We cruised past floating fishing villages….
…had a brief stop at the ‘Surprising Cave’ – as did every other boat it seems…the boats and tour companies are quite strictly controlled so there’s not much boating off the beaten path. Cave stop aside, you feel suitably spaced from other boats when cruising along (the photo below is the worst it got).
Life’s day to day essentials are all bought, sold and delivered by boat in Halong Bay. Here, a 24 hour supply of water (for cooking and washing) is delivered to our boat…
There are also floating vendors, as per the Mekong Delta’s waterways – mostly specialising in local junk food!
One of my favourite parts of the trip was transferring to a small rowboat to visit a hidden lagoon, which we entered via a small cave/tunnel…
Once inside, we rowed around a tranquil waterway surrounded by sheer rock walls and lush vegetation. It had a real undiscovered feel, despite the fact it’s on all the boat tour itineraries. We were lucky it wasn’t too busy…

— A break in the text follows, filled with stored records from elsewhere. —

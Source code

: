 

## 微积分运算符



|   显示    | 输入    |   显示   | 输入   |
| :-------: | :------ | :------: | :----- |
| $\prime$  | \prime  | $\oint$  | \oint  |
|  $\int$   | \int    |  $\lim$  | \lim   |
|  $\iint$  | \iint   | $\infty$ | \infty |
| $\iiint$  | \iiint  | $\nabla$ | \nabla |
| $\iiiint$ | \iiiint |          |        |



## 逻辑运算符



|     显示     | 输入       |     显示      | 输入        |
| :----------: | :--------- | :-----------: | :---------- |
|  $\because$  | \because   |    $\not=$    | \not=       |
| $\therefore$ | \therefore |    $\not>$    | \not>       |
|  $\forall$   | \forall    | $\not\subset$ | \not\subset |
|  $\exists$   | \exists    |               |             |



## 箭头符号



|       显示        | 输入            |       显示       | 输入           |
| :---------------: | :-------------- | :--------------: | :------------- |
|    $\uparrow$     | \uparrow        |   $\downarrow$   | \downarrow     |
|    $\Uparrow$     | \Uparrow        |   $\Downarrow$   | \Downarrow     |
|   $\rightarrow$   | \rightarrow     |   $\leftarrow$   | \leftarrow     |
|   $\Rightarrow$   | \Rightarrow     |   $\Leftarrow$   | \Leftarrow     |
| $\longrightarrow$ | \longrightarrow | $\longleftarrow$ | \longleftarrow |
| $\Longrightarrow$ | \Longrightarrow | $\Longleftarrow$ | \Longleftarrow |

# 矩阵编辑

And what has to be the most random sighting of the whole trip – an enormous cruise ship that seemed to emerge out of the mist early in the morning, looking totally out of place in a bay populated solely by traditional looking wooden junks.
Hopefully this isn’t the future of tourism on Halong Bay. It would be nice if the cruise passengers could transfer to junks before cruising the bay, leaving the unsightly mega-boat moored elsewhere!
Oh how could one not fall in love?
That place looks like heaven especially the lagoon.
I believe they are building a city ship where people can buy condos to live in,park cars and even have a place for helicopters to land.
It will have its own shopping malls food markets.cinemas, restaurants.gym pool etc… It should be a wonderful place to live because it will travel and land at ports where you can get off and see the sights.
So far the project to my knowledge has not started.:)
wow, that cruise ship is totally random! I had no idea ships that big went in there. Sounds like you had a great time 🙂
Yoli – yes, it is a pretty amazing place 🙂
A Lady’s Life – There was an island just offshore that was being really developed with condos etc. but I haven’t heard about the ship – sounds insane!
Megan – I had no idea ships that big were allowed in Halong Bay either til I saw one :-). Strange as it seems so tightly controlled in other ways.
A big ship in beautiful Halong Bay? I wonder how Vietnamese government could allow that. As it is, the bay already looks full of tourist wooden junks. If you have time, check out El Nido in Palawan, Philippines – it is definitely less crowded and dare I say it, more gorgeous.
The N.P. – hmm, a less crowded version in the Philippines? Sounds great! I’d love to go to the Philippines some day – it sounds beautiful.
Amazing. I have wanted to go to Halong Bay for the longest time..and wishing the virus flu would go away so I can pop over soon. Tks for the infor.
Wow. Halong Bay is truly for picture perfect postcard along with Krabi,Thailand. But even if you combined the two, they will pale in comparison with El Nido in Palawan.